Cut seat length to fit between the gunnels, drill holes for the machine screws. You’ll probably need different length machine screws for the new seat.
Lastly, seal cut ends and holes (pipe cleaner/ quip) with 3 coats of spar urethane to prevent rot.
You’ll also need spacers to place between the gunwale and seat top to have the seat suspended to what ever height you want. These are commonly wood dowels with a hole drilled in them to allow the machine screw to pass through.
Determine how high off the bottom of the canoe you want the lower seat edge to be to determine the spacer length. Either purchase long spacers from Ed that you can cut down to proper length, or if you know precisely what you want have Ed cut them to your specified length.
I installed wood-framed seats in an Old Town Discovery/Allagash/Penobscot 174 that had the polyethylene seats. I’m pretty sure I used the holes in the gunwales for the original seats and got the seats from Ed’s Canoe. Ed sells seats that have a couple of different center to center frame spacing.
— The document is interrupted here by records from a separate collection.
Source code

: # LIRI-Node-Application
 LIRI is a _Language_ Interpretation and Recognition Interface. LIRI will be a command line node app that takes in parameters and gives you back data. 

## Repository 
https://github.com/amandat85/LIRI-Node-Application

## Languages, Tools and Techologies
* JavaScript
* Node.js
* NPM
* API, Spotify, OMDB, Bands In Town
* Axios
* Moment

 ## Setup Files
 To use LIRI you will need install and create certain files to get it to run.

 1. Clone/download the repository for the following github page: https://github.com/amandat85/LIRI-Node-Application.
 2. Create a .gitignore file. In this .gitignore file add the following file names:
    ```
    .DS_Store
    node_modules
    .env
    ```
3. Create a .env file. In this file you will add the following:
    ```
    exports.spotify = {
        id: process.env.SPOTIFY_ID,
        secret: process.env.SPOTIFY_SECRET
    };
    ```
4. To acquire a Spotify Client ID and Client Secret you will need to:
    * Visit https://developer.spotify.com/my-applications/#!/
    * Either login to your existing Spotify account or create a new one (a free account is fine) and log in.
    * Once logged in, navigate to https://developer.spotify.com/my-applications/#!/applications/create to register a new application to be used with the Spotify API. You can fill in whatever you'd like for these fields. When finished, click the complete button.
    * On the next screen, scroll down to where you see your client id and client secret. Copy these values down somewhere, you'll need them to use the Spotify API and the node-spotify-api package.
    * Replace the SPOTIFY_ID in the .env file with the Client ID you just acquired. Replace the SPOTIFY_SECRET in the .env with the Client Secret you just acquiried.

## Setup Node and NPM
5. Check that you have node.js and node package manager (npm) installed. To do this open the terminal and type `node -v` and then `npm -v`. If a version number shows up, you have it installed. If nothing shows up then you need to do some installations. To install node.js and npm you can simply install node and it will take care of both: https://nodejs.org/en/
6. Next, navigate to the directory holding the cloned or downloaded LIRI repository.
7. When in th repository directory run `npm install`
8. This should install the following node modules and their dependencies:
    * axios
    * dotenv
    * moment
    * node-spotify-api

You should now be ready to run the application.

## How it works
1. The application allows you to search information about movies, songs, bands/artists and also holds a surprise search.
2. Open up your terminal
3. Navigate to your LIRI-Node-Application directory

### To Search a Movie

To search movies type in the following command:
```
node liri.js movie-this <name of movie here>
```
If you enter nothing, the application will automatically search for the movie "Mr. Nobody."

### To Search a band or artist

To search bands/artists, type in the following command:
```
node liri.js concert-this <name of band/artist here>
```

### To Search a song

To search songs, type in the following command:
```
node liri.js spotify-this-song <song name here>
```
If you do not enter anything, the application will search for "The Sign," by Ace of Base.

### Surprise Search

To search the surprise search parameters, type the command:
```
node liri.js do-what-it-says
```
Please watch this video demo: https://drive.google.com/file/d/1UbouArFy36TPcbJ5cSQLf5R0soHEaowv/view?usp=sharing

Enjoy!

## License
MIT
Waterbearer has covered the basics but just to mention a couple of fine points. You do have a bit of wiggle room when it comes to the seat frame spacing. You can cheat off-center about 1/4-3/8" when you drill the holes, so you could adjust the overall spacing by about 1/2-3/4" or so.
This has probably already occurred to you but it bears mentioning: when you measure the existing gunwale holes for frame spacing, you don’t just measure hole-to-hole in a straight line along the gunwale. This is especially important for the stern seat where there is a lot of inward/outward curvature of the sheer line. The distance between the holes will wind up being considerably greater than the seat frame spacing you want because it represents the hypotenuse of a right triangle.
Lay a straightedge across the gunwales from side to side of the canoe with one edge of the straight edge aligned with the center of the pair of gunwale holes that is farthest from the stem of the boat. Tape it in place and then take a right angle like a carpenter’s angle or T-square to measure the distance from that edge of the straightedge to the center of the other hole. That distance will be the seat frame spacing that you require.
If there are any questions regarding what will fit, just call and speak to Ed or his wife. I have done so a number of times and they have been very helpful. If you plan to use the one-piece truss seat hangers that Ed sells, make sure that the hole spacing on those will work with your existing gunwale holes. You can enlarge those drilled holes a bit to fudge-fit your new seats, if need be.
All told including seats, hangers, hardware and finish for the cut ends of your seat frames and the holes you drill in them, you are looking at at least $100 and probably more to install the new seats.